··· Input for this task ···

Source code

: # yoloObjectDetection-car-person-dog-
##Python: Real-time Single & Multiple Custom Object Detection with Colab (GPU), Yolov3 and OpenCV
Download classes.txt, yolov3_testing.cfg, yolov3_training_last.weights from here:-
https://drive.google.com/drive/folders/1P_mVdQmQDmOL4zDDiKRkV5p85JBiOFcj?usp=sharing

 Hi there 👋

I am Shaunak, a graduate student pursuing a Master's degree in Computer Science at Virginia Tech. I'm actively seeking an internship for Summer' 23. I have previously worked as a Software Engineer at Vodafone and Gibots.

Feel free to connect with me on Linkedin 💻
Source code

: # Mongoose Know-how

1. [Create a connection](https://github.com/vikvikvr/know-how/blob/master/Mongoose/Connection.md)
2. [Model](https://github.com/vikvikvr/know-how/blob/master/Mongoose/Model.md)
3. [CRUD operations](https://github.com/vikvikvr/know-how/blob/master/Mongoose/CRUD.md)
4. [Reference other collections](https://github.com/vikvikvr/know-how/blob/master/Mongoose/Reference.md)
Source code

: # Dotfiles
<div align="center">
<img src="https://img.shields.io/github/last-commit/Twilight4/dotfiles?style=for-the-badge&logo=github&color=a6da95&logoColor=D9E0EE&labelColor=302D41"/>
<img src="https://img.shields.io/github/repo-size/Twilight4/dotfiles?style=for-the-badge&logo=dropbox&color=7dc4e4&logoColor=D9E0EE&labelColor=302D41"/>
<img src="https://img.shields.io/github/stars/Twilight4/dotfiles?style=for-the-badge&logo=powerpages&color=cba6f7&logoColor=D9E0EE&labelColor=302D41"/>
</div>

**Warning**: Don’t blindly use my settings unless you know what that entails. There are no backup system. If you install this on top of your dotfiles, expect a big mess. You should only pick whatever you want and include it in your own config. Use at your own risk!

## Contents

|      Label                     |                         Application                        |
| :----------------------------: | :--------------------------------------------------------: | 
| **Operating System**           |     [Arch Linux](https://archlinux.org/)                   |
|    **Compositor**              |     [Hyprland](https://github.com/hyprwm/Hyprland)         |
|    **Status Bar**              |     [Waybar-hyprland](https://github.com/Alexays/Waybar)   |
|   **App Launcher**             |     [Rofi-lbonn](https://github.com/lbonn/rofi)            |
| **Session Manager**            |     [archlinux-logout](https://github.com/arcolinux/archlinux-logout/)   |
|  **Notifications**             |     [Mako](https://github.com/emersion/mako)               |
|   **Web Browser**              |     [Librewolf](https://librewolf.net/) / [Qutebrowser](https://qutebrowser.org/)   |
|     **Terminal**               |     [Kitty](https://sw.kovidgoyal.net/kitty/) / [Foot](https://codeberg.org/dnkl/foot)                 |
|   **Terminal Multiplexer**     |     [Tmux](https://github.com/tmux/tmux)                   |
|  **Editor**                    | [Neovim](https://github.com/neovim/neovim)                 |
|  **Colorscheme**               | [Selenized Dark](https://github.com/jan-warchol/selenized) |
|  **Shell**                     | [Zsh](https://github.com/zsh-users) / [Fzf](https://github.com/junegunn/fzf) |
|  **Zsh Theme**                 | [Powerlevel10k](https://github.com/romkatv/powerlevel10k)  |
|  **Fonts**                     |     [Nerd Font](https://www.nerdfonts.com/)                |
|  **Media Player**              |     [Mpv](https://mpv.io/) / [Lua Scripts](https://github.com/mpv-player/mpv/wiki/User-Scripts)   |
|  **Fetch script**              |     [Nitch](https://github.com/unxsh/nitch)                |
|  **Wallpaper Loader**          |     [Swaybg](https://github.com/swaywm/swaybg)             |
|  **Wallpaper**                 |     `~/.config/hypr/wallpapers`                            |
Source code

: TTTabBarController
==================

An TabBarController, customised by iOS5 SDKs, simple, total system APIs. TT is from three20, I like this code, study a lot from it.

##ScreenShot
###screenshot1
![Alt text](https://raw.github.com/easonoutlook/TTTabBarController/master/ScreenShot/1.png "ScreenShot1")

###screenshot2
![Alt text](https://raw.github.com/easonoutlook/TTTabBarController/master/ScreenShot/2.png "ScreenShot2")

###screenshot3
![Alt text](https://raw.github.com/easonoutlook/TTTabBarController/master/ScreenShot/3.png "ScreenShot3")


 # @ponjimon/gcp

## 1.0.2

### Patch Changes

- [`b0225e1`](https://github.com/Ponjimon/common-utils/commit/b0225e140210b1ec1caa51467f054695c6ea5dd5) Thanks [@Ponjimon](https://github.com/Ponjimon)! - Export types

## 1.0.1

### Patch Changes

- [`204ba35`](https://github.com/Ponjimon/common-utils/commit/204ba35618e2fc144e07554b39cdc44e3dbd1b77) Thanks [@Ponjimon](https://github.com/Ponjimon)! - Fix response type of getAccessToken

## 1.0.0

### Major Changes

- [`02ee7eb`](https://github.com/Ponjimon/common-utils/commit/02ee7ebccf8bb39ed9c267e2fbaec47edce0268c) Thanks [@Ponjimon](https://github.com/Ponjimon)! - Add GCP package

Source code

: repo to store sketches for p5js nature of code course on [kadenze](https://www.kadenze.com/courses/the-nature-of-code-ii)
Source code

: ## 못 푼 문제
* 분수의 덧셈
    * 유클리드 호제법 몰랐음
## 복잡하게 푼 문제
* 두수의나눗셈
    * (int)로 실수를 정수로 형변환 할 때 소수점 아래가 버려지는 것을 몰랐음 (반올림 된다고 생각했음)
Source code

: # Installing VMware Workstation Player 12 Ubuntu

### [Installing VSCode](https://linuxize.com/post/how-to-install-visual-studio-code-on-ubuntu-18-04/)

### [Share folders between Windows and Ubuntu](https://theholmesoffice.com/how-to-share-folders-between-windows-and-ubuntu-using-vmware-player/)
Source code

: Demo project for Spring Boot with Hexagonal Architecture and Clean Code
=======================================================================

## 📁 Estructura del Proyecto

···

Copy the records above exactly, beginning at the line that contains "type of getAccessToken" and stopping after the line that contains "Player 12 Ubuntu".

- [`204ba35`](https://github.com/Ponjimon/common-utils/commit/204ba35618e2fc144e07554b39cdc44e3dbd1b77) Thanks [@Ponjimon](https://github.com/Ponjimon)! - Fix response type of getAccessToken

## 1.0.0

### Major Changes

- [`02ee7eb`](https://github.com/Ponjimon/common-utils/commit/02ee7ebccf8bb39ed9c267e2fbaec47edce0268c) Thanks [@Ponjimon](https://github.com/Ponjimon)! - Add GCP package

Source code

: repo to store sketches for p5js nature of code course on [kadenze](https://www.kadenze.com/courses/the-nature-of-code-ii)
Source code

: ## 못 푼 문제
* 분수의 덧셈
    * 유클리드 호제법 몰랐음
## 복잡하게 푼 문제
* 두수의나눗셈
    * (int)로 실수를 정수로 형변환 할 때 소수점 아래가 버려지는 것을 몰랐음 (반올림 된다고 생각했음)
Source code

: # Installing VMware Workstation Player 12 Ubuntu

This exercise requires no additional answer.